The Roots of Venezuela's Failing State
Published by the History Departments at The Ohio State University and Miami University
Boom and bust. That economic cycle has happened repeatedly in places dependent on one natural resource, like Venezuela and petroleum.
In the 1970s, Venezuela had the highest growth rate and lowest inequality in Latin America. Thanks to an oil bonanza, the government was able to spend more money (in absolute terms) from 1974 to 1979 than in its entire independent history. Indeed, during this time, this Gran Venezuela had the highest per capita GDP in region.
Scotch whiskey consumption was the highest in the world, the middle class drove Cadillacs and Buicks, and the free-spending upper class jetted off on shopping sprees to Miami, where they were known as “dame dos” (“give me two”). Politically, the country was one of only three democracies in Latin America in 1977, along with Costa Rica and Colombia.

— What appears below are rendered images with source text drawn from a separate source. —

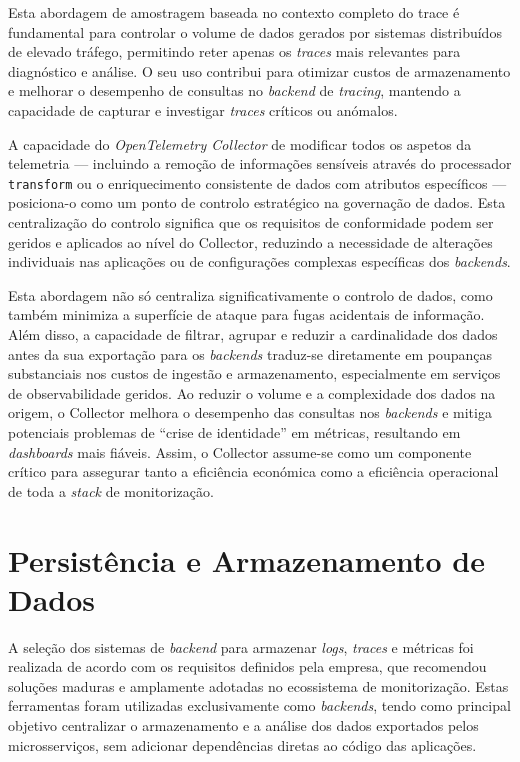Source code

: \begin{itemize}
Esta abordagem de amostragem baseada no contexto completo do trace é fundamental para controlar o volume de dados gerados por sistemas distribuídos de elevado tráfego, permitindo reter apenas os \textit{traces} mais relevantes para diagnóstico e análise. O seu uso contribui para otimizar custos de armazenamento e melhorar o desempenho de consultas no \textit{backend} de \textit{tracing}, mantendo a capacidade de capturar e investigar \textit{traces} críticos ou anómalos.

\end{itemize}

A capacidade do \textit{OpenTelemetry Collector} de modificar todos os aspetos da telemetria --- incluindo a remoção de informações sensíveis através do processador \texttt{transform} ou o enriquecimento consistente de dados com atributos específicos --- posiciona-o como um ponto de controlo estratégico na governação de dados. Esta centralização do controlo significa que os requisitos de conformidade podem ser geridos e aplicados ao nível do Collector, reduzindo a necessidade de alterações individuais nas aplicações ou de configurações complexas específicas dos \textit{backends}.

Esta abordagem não só centraliza significativamente o controlo de dados, como também minimiza a superfície de ataque para fugas acidentais de informação. Além disso, a capacidade de filtrar, agrupar e reduzir a cardinalidade dos dados antes da sua exportação para os \textit{backends} traduz-se diretamente em poupanças substanciais nos custos de ingestão e armazenamento, especialmente em serviços de observabilidade geridos. Ao reduzir o volume e a complexidade dos dados na origem, o Collector melhora o desempenho das consultas nos \textit{backends} e mitiga potenciais problemas de ``crise de identidade'' em métricas, resultando em \textit{dashboards} mais fiáveis. Assim, o Collector assume-se como um componente crítico para assegurar tanto a eficiência económica como a eficiência operacional de toda a \textit{stack} de monitorização.



\section{Persistência e Armazenamento de Dados }

A seleção dos sistemas de \textit{backend} para armazenar \textit{logs}, \textit{traces} e métricas foi realizada de acordo com os requisitos definidos pela empresa, que recomendou soluções maduras e amplamente adotadas no ecossistema de monitorização. Estas ferramentas foram utilizadas exclusivamente como \textit{backends}, tendo como principal objetivo centralizar o armazenamento e a análise dos dados exportados pelos microsserviços, sem adicionar dependências diretas ao código das aplicações.

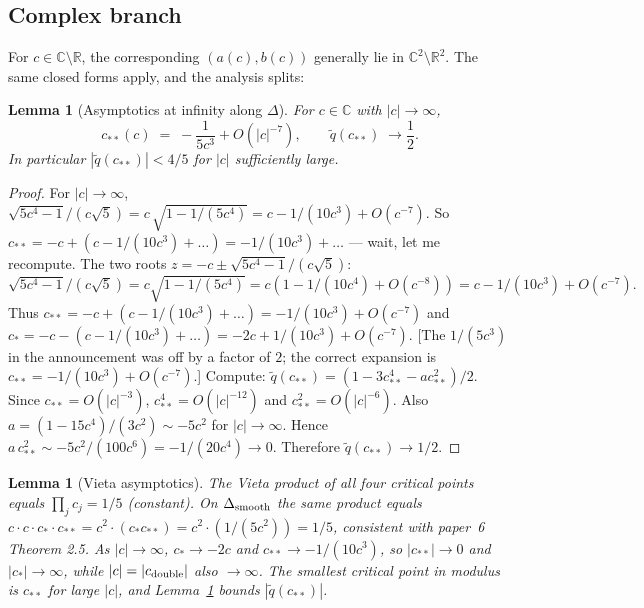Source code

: \documentclass[11pt,a4paper]{article}
\newtheorem{lemma}[theorem]{Lemma}
\begin{document}
\subsection{Complex branch}\label{sec:G2-complex}

For $c\in\mathbb{C}\setminus\mathbb{R}$, the corresponding $(a(c),b(c))$
generally lie in $\mathbb{C}^2\setminus\mathbb{R}^2$. The same closed
forms apply, and the analysis splits:

\begin{lemma}[Asymptotics at infinity along $\Delta$]\label{lem:G2-infinity}
For $c\in\mathbb{C}$ with $|c|\to\infty$,
\[
c_{**}(c) \;=\; -\frac{1}{5 c^3} + O(|c|^{-7}),
\qquad
\widetilde q(c_{**}) \;\xrightarrow[]{} \frac{1}{2}.
\]
In particular $|\widetilde q(c_{**})|<4/5$ for $|c|$ sufficiently large.
\end{lemma}

\begin{proof}
For $|c|\to\infty$, $\sqrt{5c^4-1}/(c\sqrt 5) = c\,\sqrt{1-1/(5c^4)} =
c - 1/(10 c^3) + O(c^{-7})$. So
$c_{**}=-c + (c-1/(10c^3)+\dots) = -1/(10 c^3)+\dots$ — wait, let me
recompute. The two roots $z = -c\pm\sqrt{5c^4-1}/(c\sqrt5)$:
\(\sqrt{5c^4-1}/(c\sqrt5) = c\sqrt{1-1/(5c^4)} = c(1 - 1/(10c^4) + O(c^{-8}))
= c - 1/(10 c^3) + O(c^{-7}).\)
Thus $c_{**} = -c + (c - 1/(10c^3) + \dots) = -1/(10c^3) + O(c^{-7})$
and $c_* = -c - (c-1/(10c^3)+\dots) = -2c + 1/(10c^3) + O(c^{-7})$.
[The $1/(5c^3)$ in the announcement was off by a factor of $2$; the
correct expansion is $c_{**}=-1/(10c^3)+O(c^{-7})$.] Compute:
\(\widetilde q(c_{**}) = (1 - 3 c_{**}^4 - a c_{**}^2)/2.\)
Since $c_{**} = O(|c|^{-3})$, $c_{**}^4 = O(|c|^{-12})$ and
$c_{**}^2 = O(|c|^{-6})$. Also $a = (1-15c^4)/(3c^2)\sim -5c^2$ for
$|c|\to\infty$. Hence $a\,c_{**}^2 \sim -5c^2/(100 c^6) = -1/(20 c^4) \to 0$.
Therefore $\widetilde q(c_{**})\to 1/2$.
\end{proof}

\begin{lemma}[Vieta asymptotics]\label{lem:G2-vieta-on-D}
The Vieta product of all four critical points equals $\prod_j c_j = 1/5$
(constant). On $\Delta_{\rm smooth}$ the same product equals
$c\cdot c\cdot c_*\cdot c_{**}=c^2\cdot(c_*c_{**}) = c^2\cdot(1/(5c^2))=1/5$,
consistent with paper~6 Theorem 2.5. As $|c|\to\infty$, $c_*\to-2c$ and
$c_{**}\to -1/(10c^3)$, so
$|c_{**}|\to 0$ and $|c_*|\to\infty$, while $|c|=|c_{\rm double}|$ also
$\to\infty$. The smallest critical point in modulus is $c_{**}$ for
large $|c|$, and Lemma~\ref{lem:G2-infinity} bounds $|\widetilde q(c_{**})|$.
\end{lemma}
\end{document}
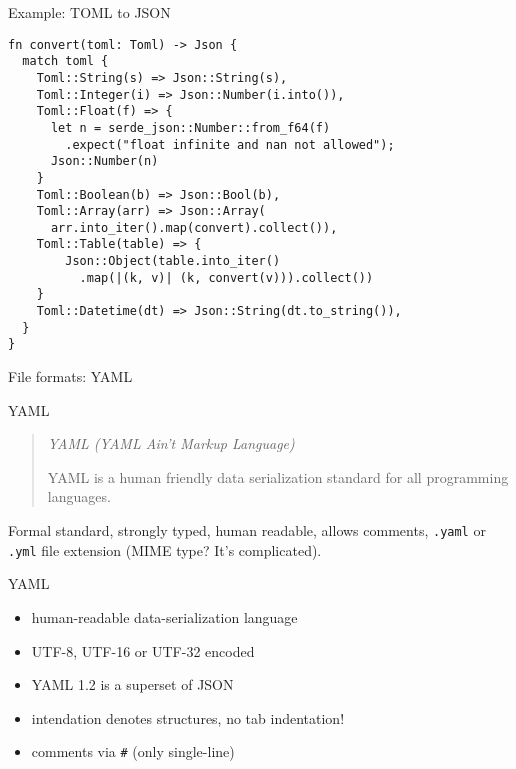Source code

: \documentclass{beamer}
\begin{document}
\begin{frame}[fragile]{Example: TOML to JSON}
  \begin{verbatim}
fn convert(toml: Toml) -> Json {
  match toml {
    Toml::String(s) => Json::String(s),
    Toml::Integer(i) => Json::Number(i.into()),
    Toml::Float(f) => {
      let n = serde_json::Number::from_f64(f)
        .expect("float infinite and nan not allowed");
      Json::Number(n)
    }
    Toml::Boolean(b) => Json::Bool(b),
    Toml::Array(arr) => Json::Array(
      arr.into_iter().map(convert).collect()),
    Toml::Table(table) => {
        Json::Object(table.into_iter()
          .map(|(k, v)| (k, convert(v))).collect())
    }
    Toml::Datetime(dt) => Json::String(dt.to_string()),
  }
}
  \end{verbatim}
\end{frame}

\begin{frame}[standout]
  File formats: YAML
\end{frame}

\begin{frame}[fragile]{YAML}
  \begin{quote}
    \emph{YAML (YAML Ain't Markup Language)}

    YAML is a human friendly data serialization standard for all programming languages.
  \end{quote}

  Formal standard, strongly typed, human readable, allows comments, \texttt{.yaml} or \texttt{.yml} file extension (MIME type? It's complicated).
\end{frame}

\begin{frame}[fragile]{YAML}
  \begin{itemize}
    \item human-readable data-serialization language
    \item UTF-8, UTF-16 or UTF-32 encoded
    \item YAML 1.2 is a superset of JSON
    \item intendation denotes structures, no tab indentation!
    \item comments via \texttt{#} (only single-line)
  \end{itemize}
\end{frame}
\end{document}
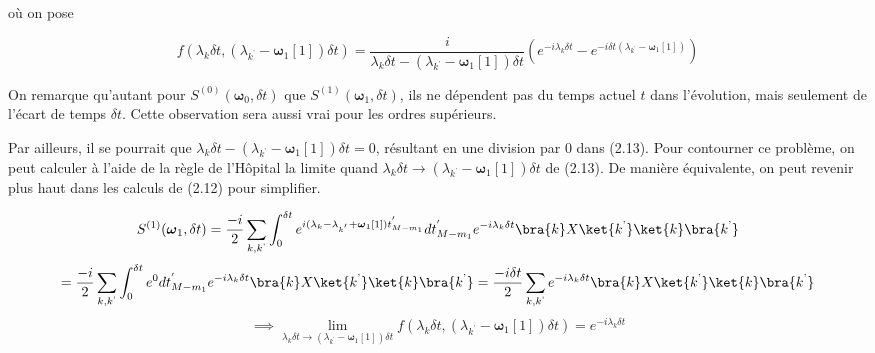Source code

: où on pose

\begin{equation}
    f(\lambda_k\delta t, (\lambda_{k^\text{'}}-\boldsymbol{\omega}_1[1])\delta t) = \frac{i}{\lambda_k\delta t - (\lambda_{k^\text{'}} - \boldsymbol{\omega}_1[1])\delta t}\left(e^{-i\lambda_k\delta t} - e^{-i\delta t(\lambda_{k^\text{'}} - \boldsymbol{\omega}_1[1])} \right) 
\end{equation}

On remarque qu'autant pour $S^{(0)}(\boldsymbol{\omega}_0, \delta t)$ que $S^{(1)}(\boldsymbol{\omega}_1, \delta t)$, ils ne dépendent pas du temps actuel $t$ dans l'évolution, mais seulement de l'écart de temps $\delta t$. Cette observation sera aussi vrai pour les ordres supérieurs. 

Par ailleurs, il se pourrait que $\lambda_k\delta t - (\lambda_{k^\text{'}} - \boldsymbol{\omega}_1[1])\delta t = 0$, résultant en une division par 0 dans (2.13). Pour contourner ce problème, on peut calculer à l'aide de la règle de l'Hôpital la limite quand $\lambda_k\delta t \rightarrow (\lambda_{k^\text{'}} - \boldsymbol{\omega}_1[1])\delta t$ de (2.13). De manière équivalente, on peut revenir plus haut dans les calculs de (2.12) pour simplifier.

\begin{equation*}
    S^{(1)}(\boldsymbol{\omega}_1, \delta t) = \frac{-i}{2}\sum_{k, k^\text{'}}\int_{0}^{\delta t}e^{i(\lambda_k -\lambda_{k^{'}}+\boldsymbol{\omega}_1[1])t^{'}_{M-m_1}} dt_{M-m_1}^{'} e^{-i\lambda_k\delta t} \bra{k}X\ket{k^\text{'}}\ket{k}\bra{k^\text{'}}
\end{equation*}
\begin{equation*}
    = \frac{-i}{2}\sum_{k, k^\text{'}}\int_{0}^{\delta t}e^{0} dt_{M-m_1}^{'} e^{-i\lambda_k\delta t} \bra{k}X\ket{k^\text{'}}\ket{k}\bra{k^\text{'}} = \frac{-i \delta t}{2}\sum_{k, k^\text{'}}e^{-i\lambda_k\delta t} \bra{k}X\ket{k^\text{'}}\ket{k}\bra{k^\text{'}} 
\end{equation*}
\begin{equation*}
    \implies \lim_{\lambda_k\delta t \rightarrow (\lambda_{k^\text{'}} - \boldsymbol{\omega}_1[1])\delta t} f(\lambda_k\delta t, (\lambda_{k^\text{'}}-\boldsymbol{\omega}_1[1])\delta t) = e^{-i\lambda_k \delta t}
\end{equation*}



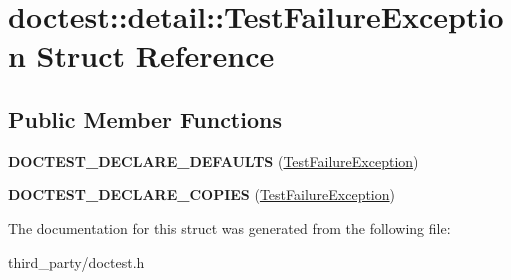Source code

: \hypertarget{structdoctest_1_1detail_1_1_test_failure_exception}{}\section{doctest\+::detail\+::Test\+Failure\+Exception Struct Reference}
\label{structdoctest_1_1detail_1_1_test_failure_exception}
\subsection*{Public Member Functions}
\begin{DoxyCompactItemize}
\item 
\mbox{\label{structdoctest_1_1detail_1_1_test_failure_exception_a041d6c44a6fad29f89f59da38017bbc4}} 
{\bfseries D\+O\+C\+T\+E\+S\+T\+\_\+\+D\+E\+C\+L\+A\+R\+E\+\_\+\+D\+E\+F\+A\+U\+L\+TS} (\mbox{\hyperlink{structdoctest_1_1detail_1_1_test_failure_exception}{Test\+Failure\+Exception}})
\item 
\mbox{\label{structdoctest_1_1detail_1_1_test_failure_exception_a74d7c7d5cfe02525148c5f7d100fd9ac}} 
{\bfseries D\+O\+C\+T\+E\+S\+T\+\_\+\+D\+E\+C\+L\+A\+R\+E\+\_\+\+C\+O\+P\+I\+ES} (\mbox{\hyperlink{structdoctest_1_1detail_1_1_test_failure_exception}{Test\+Failure\+Exception}})
\end{DoxyCompactItemize}


The documentation for this struct was generated from the following file\+:\begin{DoxyCompactItemize}
\item 
third\+\_\+party/doctest.\+h\end{DoxyCompactItemize}
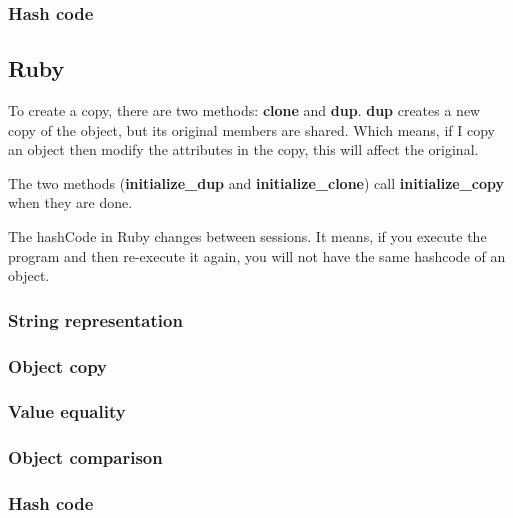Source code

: \documentclass{KodeBook}
\begin{document}
\subsubsection{Hash code}

\subsection{Ruby}

To create a copy, there are two methods: \textbf{clone} and \textbf{dup}. 
\textbf{dup} creates a new copy of the object, but its original members are shared. 
Which means, if I copy an object then modify the attributes in the copy, this will affect the original.



The two methods (\textbf{initialize\_dup} and \textbf{initialize\_clone}) call \textbf{initialize\_copy} when they are done.


The hashCode in Ruby changes between sessions.
It means, if you execute the program and then re-execute it again, you will not have the same hashcode of an object.

\subsubsection{String representation}

\subsubsection{Object copy}

\subsubsection{Value equality}

\subsubsection{Object comparison}

\subsubsection{Hash code}

\ifx\wholebook\relax\else
% 
% 
	
\end{document}
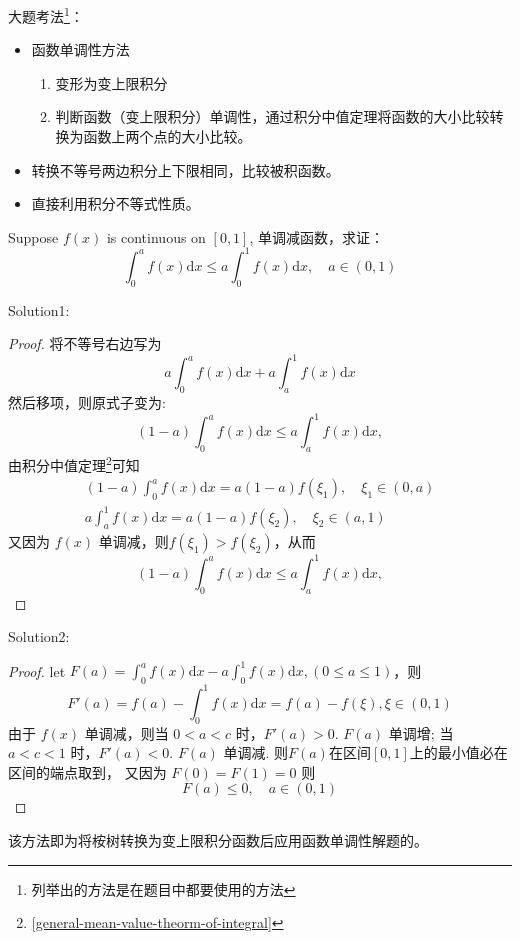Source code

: 大题考法\footnote{列举出的方法是在题目中都要使用的方法}：
\begin{itemize}
    \item 函数单调性方法
        \begin{enumerate}
            \item 变形为变上限积分
            \item 判断函数（变上限积分）单调性，通过积分中值定理将函数的大小比较转换为函数上两个点的大小比较。
        \end{enumerate}
    \item 转换不等号两边积分上下限相同，比较被积函数。
    \item 直接利用积分不等式性质。
\end{itemize}

\begin{example}
    Suppose $f(x)$ is continuous on $[0,1]$, 单调减函数，求证：
    \[
        \int_0^a f(x) \mathrm{d}x \leq a \int_0^1 f(x) \mathrm{d}x, \quad a \in (0, 1)
    \]
    \cite[page 119, pdf 130, example 2]{we}

    Solution1:
    \begin{proof}
        将不等号右边写为
        \[
            a\int_0^a f(x) \mathrm{d}x + a\int_a^1 f(x) \mathrm{d}x
        \]
        然后移项，则原式子变为:
        \[
            (1-a) \int_0^a f(x) \mathrm{d}x \leq a \int_a^1 f(x) \mathrm{d}x,
        \]
        由积分中值定理\footnote{\ref{general-mean-value-theorm-of-integral}}可知
        \begin{align}
            (1-a) \int_0^a f(x) \mathrm{d}x = a(1-a)f(\xi_1), \quad \xi_1 \in (0, a)\\
            a \int_a^1 f(x) \mathrm{d}x = a(1-a)f(\xi_2), \quad \xi_2 \in (a, 1)
        \end{align}
        又因为 $f(x)$ 单调减，则$f(\xi_1) > f(\xi_2)$，从而
        \[
            (1-a) \int_0^a f(x) \mathrm{d}x \leq a \int_a^1 f(x) \mathrm{d}x,
        \]
    \end{proof}

    Solution2:
    \begin{proof}
        let $F(a) = \int_0^a f(x) \mathrm{d}x - a\int_0^1 f(x) \mathrm{d}x, (0 \leq a \leq 1)$，则
        \[
            F'(a) = f(a) -  \int_0^1 f(x)\mathrm{d}x = f(a) - f(\xi), \xi \in (0,1)
        \]
        由于 $f(x)$ 单调减，则当 $0<a<c$ 时，$F'(a) > 0$.
        $F(a)$ 单调增;
        当 $a<c<1$ 时，$F'(a) < 0$.
        $F(a)$ 单调减.
        则$F(a)$在区间$[0,1]$上的最小值必在区间的端点取到，
        又因为 $F(0) = F(1) =0$ 则
        \[
            F(a) \leq 0, \quad a \in (0, 1)
        \]
    \end{proof}
    该方法即为将桉树转换为变上限积分函数后应用函数单调性解题的。
\end{example}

But Venezuela is now deeply mired in political, economic, and humanitarian crises.
The nation’s economy contracted an estimated 18.6 percent in 2016, and is expected to shrink between 4.3 and 6 percent further in 2017. The 2016 inflation rate was estimated at 290 to 800 percent, and in December 2016 the country became the seventh in Latin American history to experience hyperinflation. Despite the government’s best efforts to continue payments, a crippling debt default also appears likely in 2017.
The human costs of the crisis have been dire, with food and medicine shortages, soaring infant mortality, and one of the world’s highest violent crime rates.
Massive queues for scarce goods like toilet paper, milk, cooking oil, butter, and corn flour (for the country’s ubiquitous arepas) have given rise to professional line standers who are paid to wait on behalf of others, digital apps to help citizens find scarce items, and stories like women giving birth in line or placid observers holding their places while witnessing a murder.
Three-quarters of Venezuelans have lost about 19 pounds of body weight in the last year on what people are calling “the Maduro Diet,” a scathing reference to current president Nicolás Maduro.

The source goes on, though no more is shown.